On Wednesday, the House voted 286 to 133 to override a proposed Federal Trade Commission regulation requiring used-car dealers to disclose known defects to buyers. The Senate, by an even more lopsided vote of 69 to 27, had already voted to override, and so the regulation is rescinded. That's too bad. The FTC regulation was a useful, though limited, step toward providing consumers with information they need to make an informed choice in a market with a reputation for sharp practices.
Opponents of the rule--primarily the National Automobile Dealers Association--argued that it would increase the price of used cars by an amount far beyond the value any disclosure would give consumers. But was it their arguments that prevailed? NADA's political action committee was the fourth most generous contributor to congressional campaigns of all PACs in 1979-80: it gave a total of $1,035,276 to congressional candidates.

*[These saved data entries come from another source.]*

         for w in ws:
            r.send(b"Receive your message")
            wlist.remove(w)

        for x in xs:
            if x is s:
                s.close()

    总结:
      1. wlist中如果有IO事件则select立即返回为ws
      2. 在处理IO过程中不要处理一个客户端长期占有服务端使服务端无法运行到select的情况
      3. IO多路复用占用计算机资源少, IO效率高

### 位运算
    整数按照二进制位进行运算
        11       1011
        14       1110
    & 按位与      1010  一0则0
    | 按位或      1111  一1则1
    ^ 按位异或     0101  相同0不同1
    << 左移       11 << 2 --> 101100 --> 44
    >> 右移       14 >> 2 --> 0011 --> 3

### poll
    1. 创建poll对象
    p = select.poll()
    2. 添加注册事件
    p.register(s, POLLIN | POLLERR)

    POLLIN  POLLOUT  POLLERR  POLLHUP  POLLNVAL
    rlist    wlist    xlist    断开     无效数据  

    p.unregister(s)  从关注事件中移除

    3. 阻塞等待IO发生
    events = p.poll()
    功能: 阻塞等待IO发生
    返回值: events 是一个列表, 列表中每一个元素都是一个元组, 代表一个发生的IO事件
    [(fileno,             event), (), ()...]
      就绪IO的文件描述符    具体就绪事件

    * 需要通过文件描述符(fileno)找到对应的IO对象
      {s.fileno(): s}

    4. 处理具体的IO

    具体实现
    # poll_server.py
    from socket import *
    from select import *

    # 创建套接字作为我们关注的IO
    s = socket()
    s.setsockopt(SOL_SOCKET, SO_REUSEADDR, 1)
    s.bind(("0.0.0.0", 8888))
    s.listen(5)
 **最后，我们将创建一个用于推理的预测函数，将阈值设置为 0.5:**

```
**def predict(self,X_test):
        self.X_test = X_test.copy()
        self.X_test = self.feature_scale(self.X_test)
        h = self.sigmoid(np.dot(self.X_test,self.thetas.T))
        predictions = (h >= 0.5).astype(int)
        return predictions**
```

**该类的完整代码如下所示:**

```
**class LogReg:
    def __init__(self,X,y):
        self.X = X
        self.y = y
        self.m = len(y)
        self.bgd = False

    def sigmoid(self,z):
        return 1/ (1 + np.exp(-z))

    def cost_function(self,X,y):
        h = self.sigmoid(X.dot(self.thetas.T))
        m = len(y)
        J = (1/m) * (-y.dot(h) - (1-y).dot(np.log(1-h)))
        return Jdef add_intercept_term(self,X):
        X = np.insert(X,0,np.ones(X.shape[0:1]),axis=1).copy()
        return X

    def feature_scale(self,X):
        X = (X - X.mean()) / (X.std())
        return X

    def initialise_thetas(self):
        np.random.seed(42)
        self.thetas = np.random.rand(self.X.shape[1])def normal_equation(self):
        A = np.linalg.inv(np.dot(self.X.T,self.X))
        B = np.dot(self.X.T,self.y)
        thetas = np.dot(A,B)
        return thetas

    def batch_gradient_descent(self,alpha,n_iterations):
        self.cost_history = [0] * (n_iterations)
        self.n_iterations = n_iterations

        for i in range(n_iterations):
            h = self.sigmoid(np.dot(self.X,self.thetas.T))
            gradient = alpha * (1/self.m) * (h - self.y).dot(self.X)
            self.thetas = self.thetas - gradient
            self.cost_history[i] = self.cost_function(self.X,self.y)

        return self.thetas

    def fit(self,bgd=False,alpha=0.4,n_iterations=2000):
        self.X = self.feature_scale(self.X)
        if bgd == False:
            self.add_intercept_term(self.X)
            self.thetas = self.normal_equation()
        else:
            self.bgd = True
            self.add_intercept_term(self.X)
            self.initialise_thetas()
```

According to figures compiled by Congress Watch, an organization that supported the FTC regulation, the 286 House members who voted to kill the used-car disclosure rule had received $742,371 from NADA's PAC since 1979. In contrast, the 133 congressmen who voted against NADA's position received less than one-tenth of that: $73,025. The figures for the Senate, as compiled by Common Cause, are similar. Since 1975, the 69 senators who voted against the FTC regulation had received $386,360 from NADA, while the 27 senators who voted the other way had received $42,100.
These contributions are legal, and no one can say that in any particular case NADA purchased a favorable vote. But it is hard to avoid the conclusion that the contributions counted for something. The same law that permits these PAC contribtions also provides for their disclosure. Voters whose representatives and senators supported the NADA position no doubt will want to satisfy themselves that the legislators were swayed by NADA's arguments rather than its checkbook.